Até que alguém pega no racismo ou
noutro preconceito e o passa para nós“
Ruby Bridges
A fotografia mostra a pequena Ruby Nell Bridges, com 6 anos, em seu novo e elegante uniforme, entrando escoltada por quatro agentes federais para estudar no jardim de infância da caucasiana William Frantz Elementary School, no dia 14 de novembro de 1960, em Nova Orleans. Até aquele dia os negros não escolhiam a escola que queriam. A imagem é histórica e se tornou uma bandeira do movimento pelos direitos civis, ainda mais popularizada com a recriação do artista Norman Rockwell em sua pintura The Problem We All Live With, de 1964, publicada originalmente pela revista Look.

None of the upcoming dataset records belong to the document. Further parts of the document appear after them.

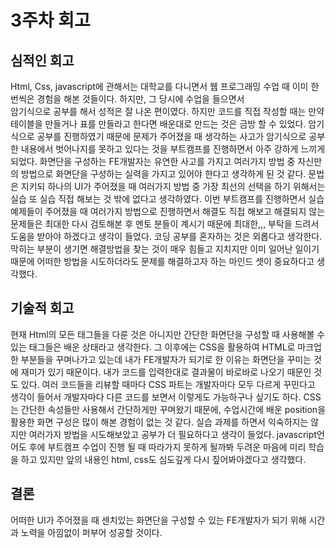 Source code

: # 3주차 회고

## 심적인 회고
Html, Css, javascript에 관해서는 대학교를 다니면서 웹 프로그래밍 수업 때 이미 한번씩은 경험을 해본 것들이다. 하지만, 그 당시에 수업을 들으면서  
암기식으로 공부를 해서 성적은 잘 나온 편이였다. 하지만 코드를 직접 작성할 때는 만약 테이블을 만들거나 표를 만들라고 한다면 배운대로 만드는 것은 금방 할 수 있었다. 
암기식으로 공부를 진행하였기 때문에 문제가 주어졌을 때 생각하는 사고가 암기식으로 공부한 내용에서 벗어나지를 못하고 있다는 것을 부트캠프를 진행하면서 
아주 강하게 느끼게 되었다. 화면단을 구성하는 FE개발자는 유연한 사고를 가지고 여러가지 방법 중 자신만의 방법으로 화면단을 구성하는 실력을 가지고 있어야 한다고 생각하게 된 것 같다.
문법은 지키되 하나의 UI가 주어졌을 때 여러가지 방법 중 가장 최선의 선택을 하기 위해서는 실습 또 실습 직접 해보는 것 밖에 없다고 생각하였다.
이번 부트캠프를 진행하면서 실습예제들이 주어졌을 때 여러가지 방법으로 진행하면서 해결도 직접 해보고 해결되지 않는 문제들은 최대한 다시 검토해본 후 
멘토 분들이 계시기 때문에 최대한,,, 부탁을 드려서 도움을 받아야 하겠다고 생각이 들었다.
코딩 공부를 혼자하는 것은 외롭다고 생각한다. 막히는 부분이 생기면 해결방법을 찾는 것이 매우 힘들고 지치지만 이미 일어난 일이기 때문에 어떠한 방법을 시도하더라도
문제를 해결하고자 하는 마인드 셋이 중요하다고 생각했다.

## 기술적 회고
현재 Html의 모든 태그들을 다룬 것은 아니지만 간단한 화면단을 구성할 때 사용해볼 수 있는 태그들은 배운 상태라고 생각한다.
그 이후에는 CSS을 활용하여 HTML로 마크업한 부분들을 꾸며나가고 있는데 내가 FE개발자가 되기로 한 이유는 화면단을 꾸미는 것에 재미가
있기 때문이다. 내가 코드를 입력한대로 결과물이 바로바로 나오기 때문인 것도 있다. 여러 코드들을 리뷰할 때마다 CSS 파트는 개발자마다 모두 다르게 꾸민다고 생각이 들어서
개발자마다 다른 코드를 보면서 이렇게도 가능하구나 싶기도 하다. CSS는 간단한 속성들만 사용해서 간단하게만 꾸며왔기 때문에, 수업시간에 배운
position을 활용한 화면 구성은 많이 해본 경험이 없는 것 같다. 실습 과제를 하면서 익숙하지는 않지만 여러가지 방법을 시도해보았고 공부가 더 필요하다고 생각이 들었다.
javascript언어도 후에 부트캠프 수업이 진행 될 때 따라가지 못하게 될까봐 두려운 마음에 미리 학습을 하고 있지만 앞의 내용인 html, css도 심도깊게 다시 짚어봐야겠다고 생각했다.

## 결론
어떠한 UI가 주어졌을 때 센치있는 화면단을 구성할 수 있는  FE개발자가 되기 위해 시간과 노력을 아낌없이 퍼부어 성공할 것이다.
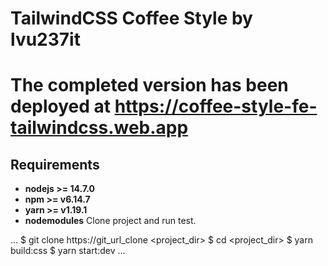 # TailwindCSS Coffee Style by lvu237it

# The completed version has been deployed at https://coffee-style-fe-tailwindcss.web.app

## Requirements

* **nodejs >= 14.7.0**
* **npm >= v6.14.7**
* **yarn >= v1.19.1**
* **nodemodules**
Clone project and run test.

...
$ git clone https://git_url_clone <project_dir>
$ cd <project_dir>
$ yarn build:css
$ yarn start:dev
...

Três meses antes de Bridges nascer, a Suprema Corte dos Estados Unidos determinou o fim da segregação racial na educação infantil em todo o país. Seis anos depois, porém, os Estados do sul ainda se recusavam a agir de acordo. Em 1957, no Estado de Arkansas, o então presidente Eisenhower precisou chamar tropas federais para escoltar nove crianças afro-americanas, matriculadas na escola Little Rock, por causa de uma multidão ensandecida reunida do lado de fora da escola. Três anos depois, foi a vez da Louisiana.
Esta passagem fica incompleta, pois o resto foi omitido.